But it is creating real change already? All you have to do is ask, apparently. Regulation is coming, but not going to complain that companies are preemptively taking action.
You should note, that Republicans only decided to go after artificial colors after the industry had already solved this "problem" for a hundred other countries.
Meanwhile, all this hubbub over "artificial" vs "natural" colors is fucking nonsensical. Very very few of the "artificial" colors have some evidence of maybe causing some harm from chronic exposure. Not that you should have chronic exposure to any of these foods in the first place since the sugar and fat and salt content alone is unhealthy and will cause you significant chronic health problems unless you exercise for a couple hours a day.
But it doesn't matter whether a chemical is produced by some process in nature or some process in a lab. What matters is how the human body reacts to it. Do we have tomes of evidence that eating "natural" colors is actually safe? No, we do not. Most of them are just GRAS (Generally recognized as safe, which is an outright misnomer) and therefore have no evidence of any safety other than "We used in the 50s so whatever".

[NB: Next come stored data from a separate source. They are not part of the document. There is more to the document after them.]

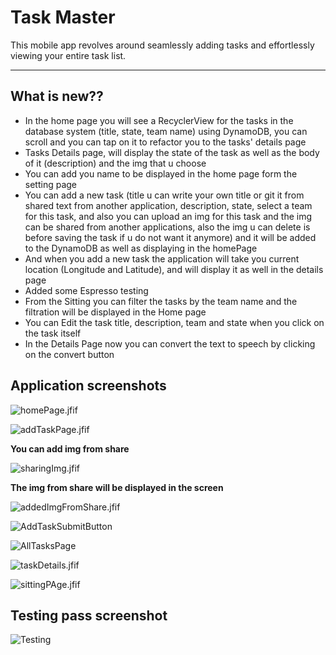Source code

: # Task Master

This mobile app revolves around seamlessly adding tasks and effortlessly viewing your entire task list.

---

## What is new??

- In the home page you will see a RecyclerView for the tasks in the database system (title, state, team name) using DynamoDB, you can scroll and you can tap on it to refactor you to the tasks' details page
- Tasks Details page, will display the state of the task as well as the body of it (description) and the img that u choose 
- You can add you name to be displayed in the home page form the setting page 
- You can add a new task (title u can write your own title or git it from shared text from another application, description, state, select a team for this task, and also you can upload an img for this task and the img can be shared from another applications, also the img u can delete is before saving the task if u do not want it anymore) and it will be added to the DynamoDB as well as displaying in the homePage
- And when you add a new task the application will take you current location (Longitude and Latitude), and will display it as well in the details page
- Added some Espresso testing 
- From the Sitting you can filter the tasks by the team name and the filtration will be displayed in the Home page 
- You can Edit the task title, description, team and state when you click on the task itself 
- In the Details Page now you can convert the text to speech by clicking on the convert button 


## Application screenshots

![homePage.jfif](screenshots%2FhomePage.jfif)

![addTaskPage.jfif](screenshots%2FaddTaskPage.jfif)

**You can add img from share**

![sharingImg.jfif](screenshots%2FsharingImg.jfif)

**The img from share will be displayed in the screen**

![addedImgFromShare.jfif](screenshots%2FaddedImgFromShare.jfif)

![AddTaskSubmitButton](/screenshots/addTaskSubmittion.jfif)

![AllTasksPage](/screenshots/allTasksPage.jpeg)

![taskDetails.jfif](screenshots%2FtaskDetails.jfif)

![sittingPAge.jfif](screenshots%2FsittingPAge.jfif)

## Testing pass screenshot

![Testing](/screenshots/testPass.png)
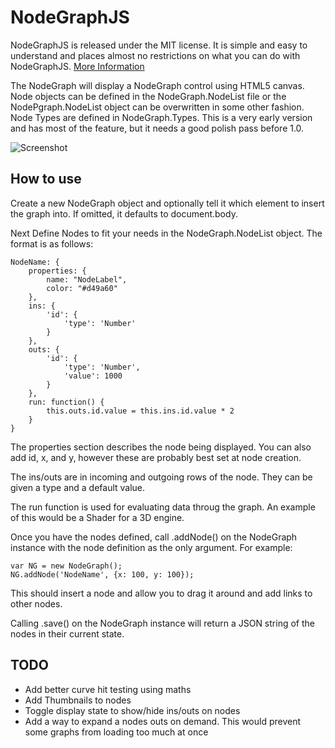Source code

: NodeGraphJS
=========

NodeGraphJS is released under the MIT license. It is simple and easy to understand and places almost no restrictions on what you can do with NodeGraphJS.
[More Information](http://en.wikipedia.org/wiki/MIT_License)

The NodeGraph will display a NodeGraph control using HTML5 canvas.  Node objects can be defined in the NodeGraph.NodeList file or the NodePgraph.NodeList object can be overwritten in some other fashion.  Node Types are defined in NodeGraph.Types.  This is a very early version and has most of the feature, but it needs a good polish pass before 1.0.

![Screenshot](http://www.brettdixon.com/static/i/NodeGraph_ss_01.png)

How to use
----------

Create a new NodeGraph object and optionally tell it which element to insert the graph into.  If omitted, it defaults to document.body.

Next Define Nodes to fit your needs in the NodeGraph.NodeList object.  The format is as follows:

    NodeName: {
        properties: {
            name: "NodeLabel",
            color: "#d49a60"
        },
        ins: {
            'id': {
                'type': 'Number'
            }
        },
        outs: {
            'id': {
                'type': 'Number',
                'value': 1000
            }
        },
        run: function() {
            this.outs.id.value = this.ins.id.value * 2
        }
    }

The properties section describes the node being displayed.  You can also add id, x, and y, however these are probably best set at node creation.

The ins/outs are in incoming and outgoing rows of the node.  They can be given a type and a default value.

The run function is used for evaluating data throug the graph.  An example of this would be a Shader for a 3D engine.

Once you have the nodes defined, call .addNode() on the NodeGraph instance with the node definition as the only argument.  For example:

    var NG = new NodeGraph();
    NG.addNode('NodeName', {x: 100, y: 100});

This should insert a node and allow you to drag it around and add links to other nodes.

Calling .save() on the NodeGraph instance will return a JSON string of the nodes in their current state.

TODO
----
* Add better curve hit testing using maths
* Add Thumbnails to nodes
* Toggle display state to show/hide ins/outs on nodes
* Add a way to expand a nodes outs on demand.  This would prevent some graphs from loading too much at once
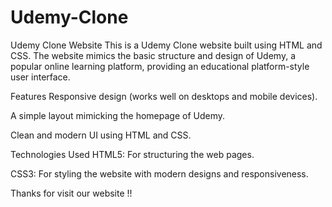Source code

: # Udemy-Clone

Udemy Clone Website
This is a Udemy Clone website built using HTML and CSS. The website mimics the basic structure and design of Udemy, a popular online learning platform, providing an educational platform-style user interface.

Features
Responsive design (works well on desktops and mobile devices).

A simple layout mimicking the homepage of Udemy.

Clean and modern UI using HTML and CSS.

Technologies Used
HTML5: For structuring the web pages.

CSS3: For styling the website with modern designs and responsiveness.

Thanks for visit our website !!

Nevermind that "natural" food dyes aren't even! To make "natural red #4" involves taking large amounts of carminic acid from some bugs and reacting that with aluminum or calcium salts. In fact in the US, you can do pretty much whatever you want to a naturally sourced chemical and still call the product of that chemistry "natural".
Replacing well studied, simple, dyes with less studied dyes just because a core part of their chemistry was able to be sourced from """Nature""" is utterly stupid and pointless and meaningless. What actually matters is replacing ingredients that show some toxicity to chronic exposure with ingredients that have significant data to show they are not chronically toxic. There's no structural system in "natural" dyes to actually do that.
This push will not stop Dupont from extracting curcumin from turmeric, massively modifying it to make it easier for an industrial process to use without fouling up their equipment, accidentally make it cancerous after you eat it for 20 years, and poison us all with a "natural" chemical for decades.
"Natural" has no structural overlap with "Isn't unhealthy". Organic Ricin will kill you just as dead.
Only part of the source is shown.